> _Exercise directions_:
Pull every line holding the word "allows" from the data below and copy it.
=======
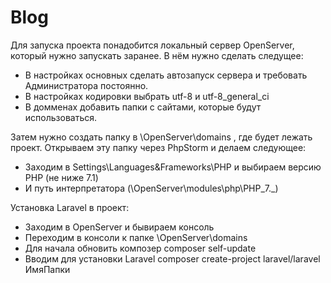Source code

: # Blog

Для запуска  проекта понадобится локальный сервер OpenServer, который нужно запускать заранее. В нём нужно сделать следущее:
+ В настройках основных сделать автозапуск сервера и требовать Администратора постоянно.
+ В настройках кодировки выбрать utf-8 и utf-8_general_ci
+ В домменах добавить папки с сайтами, которые будут использоваться.

Затем нужно создать папку в \OpenServer\domains , где будет лежать проект. Открываем эту папку через PhpStorm и делаем следующее:
+ Заходим в Settings\Languages&Frameworks\PHP и выбираем версию PHP (не ниже 7.1)
+ И путь интерпретатора (\OpenServer\modules\php\PHP_7._)

Установка Laravel в проект:
+ Заходим в OpenServer и бывираем консоль
+ Переходим в консоли к папке \OpenServer\domains 
+ Для начала обновить композер composer self-update
+ Вводим для установки Laravel composer create-project laravel/laravel ИмяПапки
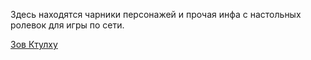 Здесь находятся чарники персонажей и прочая инфа с настольных ролевок для игры по сети.

[Зов Ктулху](coc7e/root.md)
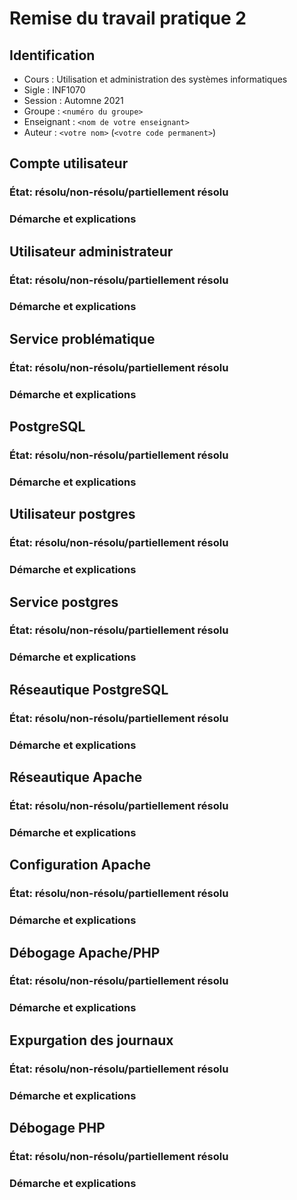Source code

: # Remise du travail pratique 2

## Identification

- Cours : Utilisation et administration des systèmes informatiques
- Sigle : INF1070
- Session : Automne 2021
- Groupe : `<numéro du groupe>`
- Enseignant : `<nom de votre enseignant>`
- Auteur : `<votre nom>` (`<votre code permanent>`)

## Compte utilisateur

### État: résolu/non-résolu/partiellement résolu

### Démarche et explications

## Utilisateur administrateur

### État: résolu/non-résolu/partiellement résolu

### Démarche et explications

## Service problématique

### État: résolu/non-résolu/partiellement résolu

### Démarche et explications

## PostgreSQL

### État: résolu/non-résolu/partiellement résolu

### Démarche et explications

## Utilisateur postgres

### État: résolu/non-résolu/partiellement résolu

### Démarche et explications

## Service postgres

### État: résolu/non-résolu/partiellement résolu

### Démarche et explications

## Réseautique PostgreSQL

### État: résolu/non-résolu/partiellement résolu

### Démarche et explications

## Réseautique Apache

### État: résolu/non-résolu/partiellement résolu

### Démarche et explications

## Configuration Apache

### État: résolu/non-résolu/partiellement résolu

### Démarche et explications

## Débogage Apache/PHP

### État: résolu/non-résolu/partiellement résolu

### Démarche et explications

## Expurgation des journaux

### État: résolu/non-résolu/partiellement résolu

### Démarche et explications

## Débogage PHP

### État: résolu/non-résolu/partiellement résolu

### Démarche et explications

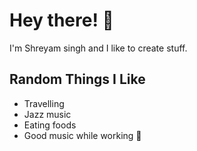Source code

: # Hey there! 👋
I'm Shreyam singh and I like to create stuff. 
## Random Things I Like

- Travelling
- Jazz music  
- Eating foods
- Good music while working 🎵

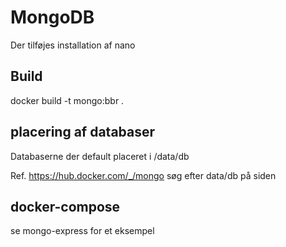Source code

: # MongoDB

Der tilføjes installation af nano

## Build

docker build -t mongo:bbr .


## placering af databaser

Databaserne der default placeret i /data/db

Ref.
https://hub.docker.com/_/mongo søg efter data/db på siden


## docker-compose

se mongo-express for et eksempel
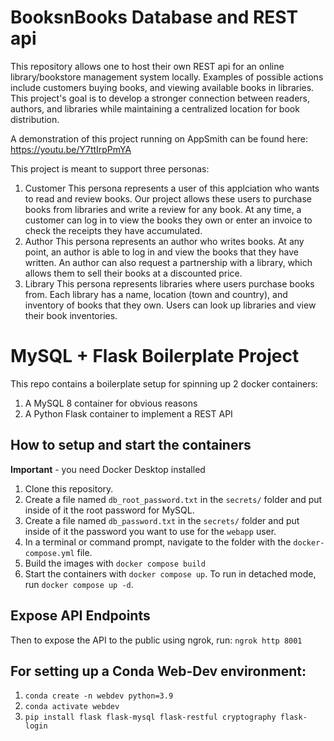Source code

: # BooksnBooks Database and REST api

This repository allows one to host their own REST api for an online library/bookstore management system locally. Examples of possible actions include customers buying books, and viewing available books in libraries. This project's goal is to develop a stronger connection between readers, authors, and libraries while maintaining a centralized location for book distribution.

A demonstration of this project running on AppSmith can be found here: https://youtu.be/Y7ttIrpPmYA

This project is meant to support three personas:

1. Customer
   This persona represents a user of this applciation who wants to read and review books. Our project allows these users to purchase books from libraries and write a review for any book. At any time, a customer can log in to view the books they own or enter an invoice to check the receipts they have accumulated.
2. Author
   This persona represents an author who writes books. At any point, an author is able to log in and view the books that they have written. An author can also request a partnership with a library, which allows them to sell their books at a discounted price.
3. Library
   This persona represents libraries where users purchase books from. Each library has a name, location (town and country), and inventory of books that they own. Users can look up libraries and view their book inventories.

# MySQL + Flask Boilerplate Project

This repo contains a boilerplate setup for spinning up 2 docker containers:

1. A MySQL 8 container for obvious reasons
1. A Python Flask container to implement a REST API

## How to setup and start the containers

**Important** - you need Docker Desktop installed

1. Clone this repository.
1. Create a file named `db_root_password.txt` in the `secrets/` folder and put inside of it the root password for MySQL.
1. Create a file named `db_password.txt` in the `secrets/` folder and put inside of it the password you want to use for the `webapp` user.
1. In a terminal or command prompt, navigate to the folder with the `docker-compose.yml` file.
1. Build the images with `docker compose build`
1. Start the containers with `docker compose up`. To run in detached mode, run `docker compose up -d`.

## Expose API Endpoints

Then to expose the API to the public using ngrok, run:
`ngrok http 8001`

## For setting up a Conda Web-Dev environment:

1. `conda create -n webdev python=3.9`
1. `conda activate webdev`
1. `pip install flask flask-mysql flask-restful cryptography flask-login`

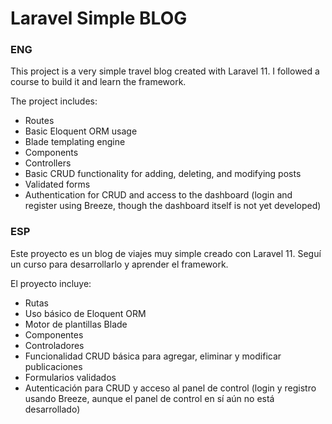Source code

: # Laravel Simple BLOG

### ENG
This project is a very simple travel blog created with Laravel 11. I followed a course to build it and learn the framework.

The project includes:

- Routes
- Basic Eloquent ORM usage
- Blade templating engine
- Components
- Controllers
- Basic CRUD functionality for adding, deleting, and modifying posts
- Validated forms
- Authentication for CRUD and access to the dashboard (login and register using Breeze, though the dashboard itself is not yet developed)

### ESP
Este proyecto es un blog de viajes muy simple creado con Laravel 11. Seguí un curso para desarrollarlo y aprender el framework.

El proyecto incluye:

- Rutas
- Uso básico de Eloquent ORM
- Motor de plantillas Blade
- Componentes
- Controladores
- Funcionalidad CRUD básica para agregar, eliminar y modificar publicaciones
- Formularios validados
- Autenticación para CRUD y acceso al panel de control (login y registro usando Breeze, aunque el panel de control en sí aún no está desarrollado)

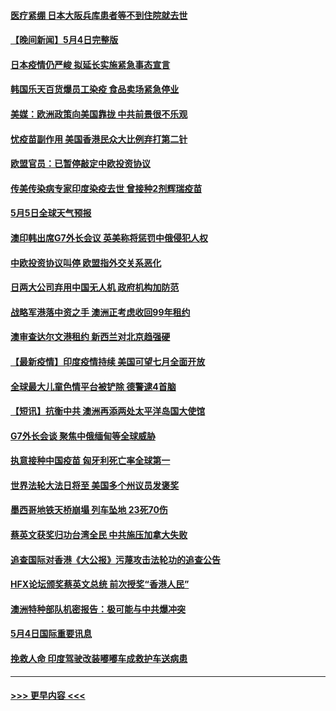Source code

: #### [医疗紧绷 日本大阪兵库患者等不到住院就去世](../pages/prog202/a103111021.md?t=05051151) 
#### [【晚间新闻】5月4日完整版](../pages/prog202/a103110945.md?t=05051151) 
#### [日本疫情仍严峻 拟延长实施紧急事态宣言](../pages/prog202/a103110952.md?t=05051151) 
#### [韩国乐天百货爆员工染疫 食品卖场紧急停业](../pages/prog202/a103110941.md?t=05051151) 
#### [美媒：欧洲政策向美国靠拢 中共前景很不乐观](../pages/prog202/a103110503.md?t=05051151) 
#### [忧疫苗副作用 美国香港民众大比例弃打第二针](../pages/prog202/a103110801.md?t=05051151) 
#### [欧盟官员：已暂停敲定中欧投资协议](../pages/prog202/a103110812.md?t=05051151) 
#### [传美传染病专家印度染疫去世 曾接种2剂辉瑞疫苗](../pages/prog202/a103110732.md?t=05051151) 
#### [5月5日全球天气预报](../pages/prog202/a103110823.md?t=05051151) 
#### [澳印韩出席G7外长会议 英美称将惩罚中俄侵犯人权](../pages/prog202/a103110769.md?t=05051151) 
#### [中欧投资协议叫停 欧盟指外交关系恶化](../pages/prog202/a103110802.md?t=05051151) 
#### [日两大公司弃用中国无人机 政府机构加防范](../pages/prog202/a103110793.md?t=05051151) 
#### [战略军港落中资之手 澳洲正考虑收回99年租约](../pages/prog202/a103110711.md?t=05051151) 
#### [澳审查达尔文港租约 新西兰对北京趋强硬](../pages/prog202/a103110593.md?t=05051151) 
#### [【最新疫情】印度疫情持续 美国可望七月全面开放](../pages/prog202/a103110553.md?t=05051151) 
#### [全球最大儿童色情平台被铲除 德警逮4首脑](../pages/prog202/a103110733.md?t=05051151) 
#### [【短讯】抗衡中共 澳洲再添两处太平洋岛国大使馆](../pages/prog202/a103110698.md?t=05051151) 
#### [G7外长会谈 聚焦中俄缅甸等全球威胁](../pages/prog202/a103110701.md?t=05051151) 
#### [执意接种中国疫苗 匈牙利死亡率全球第一](../pages/prog202/a103110547.md?t=05051151) 
#### [世界法轮大法日将至 美国多个州议员发褒奖](../pages/prog202/a103110587.md?t=05051151) 
#### [墨西哥地铁天桥崩塌 列车坠地 23死70伤](../pages/prog202/a103110590.md?t=05051151) 
#### [蔡英文获奖归功台湾全民 中共施压加拿大失败](../pages/prog202/a103110535.md?t=05051151) 
#### [追查国际对香港《大公报》污蔑攻击法轮功的追查公告](../pages/prog202/a103110496.md?t=05051151) 
#### [HFX论坛颁奖蔡英文总统 前次授奖“香港人民”](../pages/prog202/a103110378.md?t=05051151) 
#### [澳洲特种部队机密报告：极可能与中共爆冲突](../pages/prog202/a103110356.md?t=05051151) 
#### [5月4日国际重要讯息](../pages/prog202/a103110382.md?t=05051151) 
#### [挽救人命 印度驾驶改装嘟嘟车成救护车送病患](../pages/prog202/a103110343.md?t=05051151) 

----
#### [ >>> 更早内容 <<< ](../indexes/prog202-earlier.md)
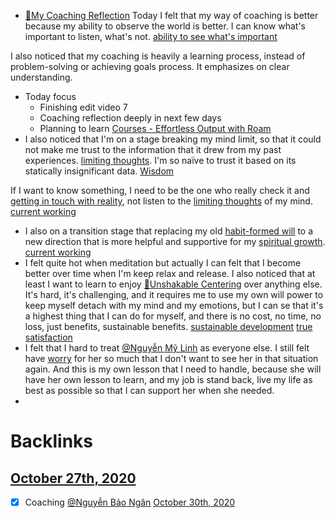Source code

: - [🌱My Coaching Reflection](<🌱My Coaching Reflection.md>) Today I felt that my way of coaching is better because my ability to observe the world is better. I can know what's important to listen, what's not. [ability to see what's important](<ability to see what's important.md>)

I also noticed that my coaching is heavily a learning process, instead of problem-solving or achieving goals process. It emphasizes on clear understanding.
- Today focus
    - Finishing edit video 7
    - Coaching reflection deeply in next few days
    - Planning to learn [Courses - Effortless Output with Roam](<Courses - Effortless Output with Roam.md>)
- I also noticed that I'm on a stage breaking my mind limit, so that it could not make me trust to the information that it drew from my past experiences. [limiting thoughts](<limiting thoughts.md>). I'm so naïve to trust it based on its statically insignificant data. [Wisdom](<Wisdom.md>)

If I want to know something, I need to be the one who really check it and [getting in touch with reality](<getting in touch with reality.md>), not listen to the [limiting thoughts](<limiting thoughts.md>) of my mind. [current working](<current working.md>)
- I also on a transition stage that replacing my old [habit-formed will](<habit-formed will.md>) to a new direction that is more helpful and supportive for my [spiritual growth](<spiritual growth.md>). [current working](<current working.md>)
- I felt quite hot when meditation but actually I can felt that I become better over time when I'm keep relax and release. I also noticed that at least I want to learn to enjoy [🌱Unshakable Centering](<🌱Unshakable Centering.md>) over anything else. It's hard, it's challenging, and it requires me to use my own will power to keep myself detach with my mind and my emotions, but I can se that it's a highest thing that I can do for myself, and there is no cost, no time, no loss, just benefits, sustainable benefits. [sustainable development](<sustainable development.md>) [true satisfaction](<true satisfaction.md>)
- I felt that I hard to treat [@Nguyễn Mỹ Linh](<@Nguyễn Mỹ Linh.md>) as everyone else. I still felt have [worry](<worry.md>) for her so much that I don't want to see her in that situation again. And this is my own lesson that I need to handle, because she will have her own lesson to learn, and my job is stand back, live my life as best as possible so that I can support her when she needed.
- 

# Backlinks
## [October 27th, 2020](<October 27th, 2020.md>)
- [x] Coaching [@Nguyễn Bảo Ngân](<@Nguyễn Bảo Ngân.md>) [October 30th, 2020](<October 30th, 2020.md>)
=======
> _Reply to the task_:
This repository allows one to host their own REST api for an online library/bookstore management system locally. Examples of possible actions include customers buying books, and viewing available books in libraries. This project's goal is to develop a stronger connection between readers, authors, and libraries while maintaining a centralized location for book distribution.
   This persona represents a user of this applciation who wants to read and review books. Our project allows these users to purchase books from libraries and write a review for any book. At any time, a customer can log in to view the books they own or enter an invoice to check the receipts they have accumulated.
   This persona represents an author who writes books. At any point, an author is able to log in and view the books that they have written. An author can also request a partnership with a library, which allows them to sell their books at a discounted price.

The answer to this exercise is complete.